Go through the data below and return each line where the string "mozilla" appears.

BEGIN DATA SUPPLIED

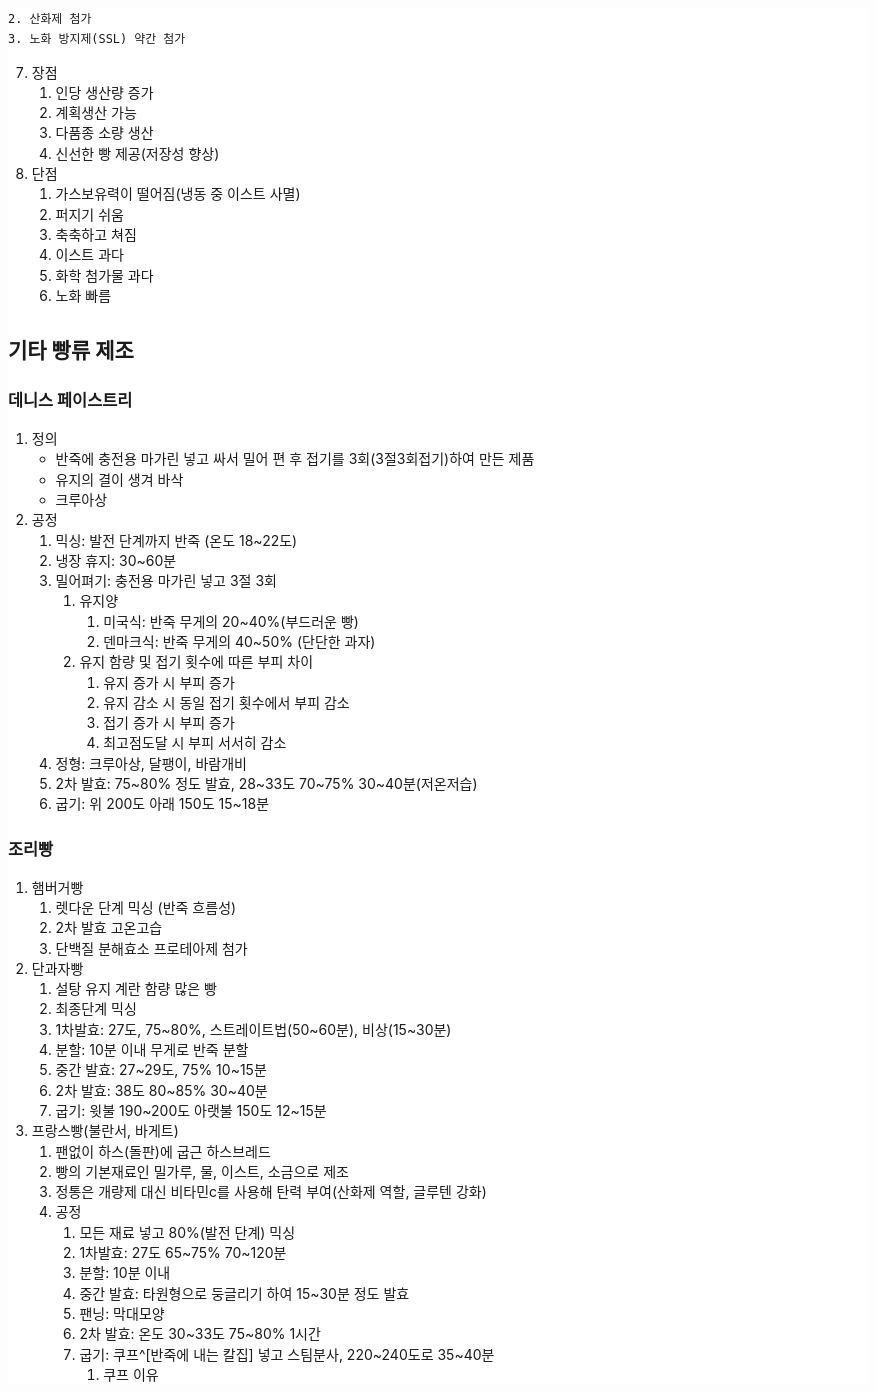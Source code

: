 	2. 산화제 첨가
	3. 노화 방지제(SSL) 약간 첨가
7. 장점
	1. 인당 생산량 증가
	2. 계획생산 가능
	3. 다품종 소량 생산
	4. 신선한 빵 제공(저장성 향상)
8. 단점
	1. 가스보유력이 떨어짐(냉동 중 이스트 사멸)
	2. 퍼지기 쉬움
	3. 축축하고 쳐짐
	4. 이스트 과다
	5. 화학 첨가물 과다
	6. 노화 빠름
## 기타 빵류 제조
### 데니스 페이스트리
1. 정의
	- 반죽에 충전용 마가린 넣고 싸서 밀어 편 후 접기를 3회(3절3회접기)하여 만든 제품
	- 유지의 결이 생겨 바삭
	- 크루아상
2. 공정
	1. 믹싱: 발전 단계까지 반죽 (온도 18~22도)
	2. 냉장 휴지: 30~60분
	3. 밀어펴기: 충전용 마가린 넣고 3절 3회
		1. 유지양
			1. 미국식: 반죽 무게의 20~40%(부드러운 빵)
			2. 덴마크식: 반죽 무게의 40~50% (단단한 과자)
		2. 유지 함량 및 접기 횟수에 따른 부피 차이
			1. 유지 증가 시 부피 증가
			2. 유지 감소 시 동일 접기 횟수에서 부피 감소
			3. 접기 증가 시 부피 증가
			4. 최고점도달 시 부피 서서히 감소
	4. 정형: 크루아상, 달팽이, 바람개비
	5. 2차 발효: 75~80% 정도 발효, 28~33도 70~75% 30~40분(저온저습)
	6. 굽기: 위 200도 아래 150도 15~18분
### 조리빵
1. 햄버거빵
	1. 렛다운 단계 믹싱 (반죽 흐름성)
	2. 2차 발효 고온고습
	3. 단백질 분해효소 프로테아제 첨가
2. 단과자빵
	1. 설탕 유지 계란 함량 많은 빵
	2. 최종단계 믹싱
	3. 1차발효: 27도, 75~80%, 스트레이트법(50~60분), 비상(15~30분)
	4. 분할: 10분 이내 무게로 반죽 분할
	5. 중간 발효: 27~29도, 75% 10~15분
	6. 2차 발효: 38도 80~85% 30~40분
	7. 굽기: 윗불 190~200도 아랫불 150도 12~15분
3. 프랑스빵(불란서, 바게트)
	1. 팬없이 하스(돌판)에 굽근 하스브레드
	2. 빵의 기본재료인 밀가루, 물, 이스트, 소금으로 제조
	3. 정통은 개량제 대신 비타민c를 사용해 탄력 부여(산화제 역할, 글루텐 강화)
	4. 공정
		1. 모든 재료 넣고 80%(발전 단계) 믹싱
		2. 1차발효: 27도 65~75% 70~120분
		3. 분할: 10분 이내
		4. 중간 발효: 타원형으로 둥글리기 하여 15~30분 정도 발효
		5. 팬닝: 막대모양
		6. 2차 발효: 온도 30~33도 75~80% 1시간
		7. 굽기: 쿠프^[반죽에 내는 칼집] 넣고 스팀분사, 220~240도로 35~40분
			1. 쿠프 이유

END DATA SUPPLIED
BEGIN DATA SUPPLIED

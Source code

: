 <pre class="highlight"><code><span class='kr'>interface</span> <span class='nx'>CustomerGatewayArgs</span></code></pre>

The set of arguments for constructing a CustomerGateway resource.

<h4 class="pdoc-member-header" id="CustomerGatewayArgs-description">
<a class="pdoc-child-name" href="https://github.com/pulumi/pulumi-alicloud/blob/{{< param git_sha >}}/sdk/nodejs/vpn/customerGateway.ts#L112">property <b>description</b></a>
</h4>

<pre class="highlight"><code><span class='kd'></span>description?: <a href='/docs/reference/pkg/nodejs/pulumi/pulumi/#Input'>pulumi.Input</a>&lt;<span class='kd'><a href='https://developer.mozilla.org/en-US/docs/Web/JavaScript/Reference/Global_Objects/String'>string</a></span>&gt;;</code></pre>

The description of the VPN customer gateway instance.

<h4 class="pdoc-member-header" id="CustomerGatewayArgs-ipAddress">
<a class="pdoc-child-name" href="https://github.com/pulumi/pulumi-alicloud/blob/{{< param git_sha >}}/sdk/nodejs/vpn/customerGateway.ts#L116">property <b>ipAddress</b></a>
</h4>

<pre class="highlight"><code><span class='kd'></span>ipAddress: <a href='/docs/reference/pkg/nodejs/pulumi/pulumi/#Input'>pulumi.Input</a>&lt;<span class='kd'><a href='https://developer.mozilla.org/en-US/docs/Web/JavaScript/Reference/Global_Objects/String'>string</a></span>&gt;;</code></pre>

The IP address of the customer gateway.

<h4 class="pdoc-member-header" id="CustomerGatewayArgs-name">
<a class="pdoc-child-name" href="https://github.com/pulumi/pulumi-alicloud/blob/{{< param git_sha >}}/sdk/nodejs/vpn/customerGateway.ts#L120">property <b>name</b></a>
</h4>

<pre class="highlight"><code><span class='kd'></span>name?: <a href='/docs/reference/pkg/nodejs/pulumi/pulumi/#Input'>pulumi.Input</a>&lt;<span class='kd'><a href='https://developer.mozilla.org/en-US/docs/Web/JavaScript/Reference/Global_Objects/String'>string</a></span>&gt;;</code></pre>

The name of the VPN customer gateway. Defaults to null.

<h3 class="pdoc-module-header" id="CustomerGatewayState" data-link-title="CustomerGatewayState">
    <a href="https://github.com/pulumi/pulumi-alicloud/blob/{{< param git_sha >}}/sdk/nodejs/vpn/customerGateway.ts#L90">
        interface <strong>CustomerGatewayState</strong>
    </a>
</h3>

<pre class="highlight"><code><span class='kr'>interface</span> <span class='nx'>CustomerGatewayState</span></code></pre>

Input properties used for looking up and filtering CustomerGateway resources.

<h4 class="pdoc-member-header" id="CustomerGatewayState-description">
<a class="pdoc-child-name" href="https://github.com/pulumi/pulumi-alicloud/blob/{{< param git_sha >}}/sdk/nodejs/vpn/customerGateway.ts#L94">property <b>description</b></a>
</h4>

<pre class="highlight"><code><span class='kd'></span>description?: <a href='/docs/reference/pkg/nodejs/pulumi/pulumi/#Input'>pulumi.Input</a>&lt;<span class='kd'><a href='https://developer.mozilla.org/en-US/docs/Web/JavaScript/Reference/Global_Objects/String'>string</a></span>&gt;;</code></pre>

END DATA SUPPLIED

§ **RESPONSE AREA**:
<pre class="highlight"><code><span class='kd'></span>description?: <a href='/docs/reference/pkg/nodejs/pulumi/pulumi/#Input'>pulumi.Input</a>&lt;<span class='kd'><a href='https://developer.mozilla.org/en-US/docs/Web/JavaScript/Reference/Global_Objects/String'>string</a></span>&gt;;</code></pre>
<pre class="highlight"><code><span class='kd'></span>ipAddress: <a href='/docs/reference/pkg/nodejs/pulumi/pulumi/#Input'>pulumi.Input</a>&lt;<span class='kd'><a href='https://developer.mozilla.org/en-US/docs/Web/JavaScript/Reference/Global_Objects/String'>string</a></span>&gt;;</code></pre>
<pre class="highlight"><code><span class='kd'></span>name?: <a href='/docs/reference/pkg/nodejs/pulumi/pulumi/#Input'>pulumi.Input</a>&lt;<span class='kd'><a href='https://developer.mozilla.org/en-US/docs/Web/JavaScript/Reference/Global_Objects/String'>string</a></span>&gt;;</code></pre>
<pre class="highlight"><code><span class='kd'></span>description?: <a href='/docs/reference/pkg/nodejs/pulumi/pulumi/#Input'>pulumi.Input</a>&lt;<span class='kd'><a href='https://developer.mozilla.org/en-US/docs/Web/JavaScript/Reference/Global_Objects/String'>string</a></span>&gt;;</code></pre>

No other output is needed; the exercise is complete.